(Source texts of formatted documents)
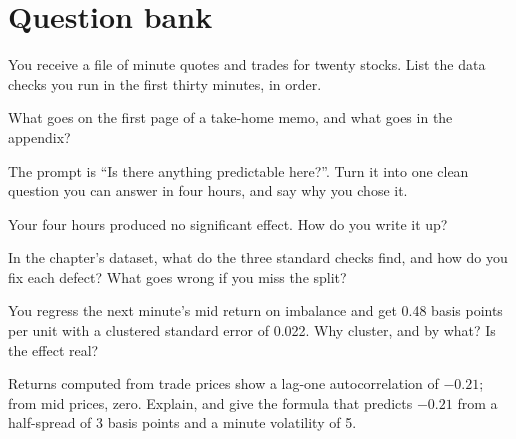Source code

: \section{Question bank}

\begin{interviewq}\label{iq:iv:research-case-studies-and-take-homes:1}
You receive a file of minute quotes and trades for twenty stocks. List the data checks you run in the first thirty minutes,
in order.
\end{interviewq}

\begin{interviewq}\label{iq:iv:research-case-studies-and-take-homes:2}
What goes on the first page of a take-home memo, and what goes in the appendix?
\end{interviewq}

\begin{interviewq}\label{iq:iv:research-case-studies-and-take-homes:3}
The prompt is ``Is there anything predictable here?''. Turn it into one clean question you can answer in four hours, and say
why you chose it.
\end{interviewq}

\begin{interviewq}\label{iq:iv:research-case-studies-and-take-homes:4}
Your four hours produced no significant effect. How do you write it up?
\end{interviewq}

\begin{interviewq}\label{iq:iv:research-case-studies-and-take-homes:5}
In the chapter's dataset, what do the three standard checks find, and how do you fix each defect? What goes wrong if you miss
the split?
\end{interviewq}

\begin{interviewq}\label{iq:iv:research-case-studies-and-take-homes:6}
You regress the next minute's mid return on imbalance and get 0.48 basis points per unit with a clustered standard error of
0.022. Why cluster, and by what? Is the effect real?
\end{interviewq}

\begin{interviewq}\label{iq:iv:research-case-studies-and-take-homes:7}
Returns computed from trade prices show a lag-one autocorrelation of $-0.21$; from mid prices, zero. Explain, and give the
formula that predicts $-0.21$ from a half-spread of 3 basis points and a minute volatility of 5.
\end{interviewq}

§ **Brief**
Return a copy of each line in the entries that contains "label".

§ **Solution**
\begin{interviewq}\label{iq:iv:research-case-studies-and-take-homes:1}
\begin{interviewq}\label{iq:iv:research-case-studies-and-take-homes:2}
\begin{interviewq}\label{iq:iv:research-case-studies-and-take-homes:3}
\begin{interviewq}\label{iq:iv:research-case-studies-and-take-homes:4}
\begin{interviewq}\label{iq:iv:research-case-studies-and-take-homes:5}
\begin{interviewq}\label{iq:iv:research-case-studies-and-take-homes:6}
\begin{interviewq}\label{iq:iv:research-case-studies-and-take-homes:7}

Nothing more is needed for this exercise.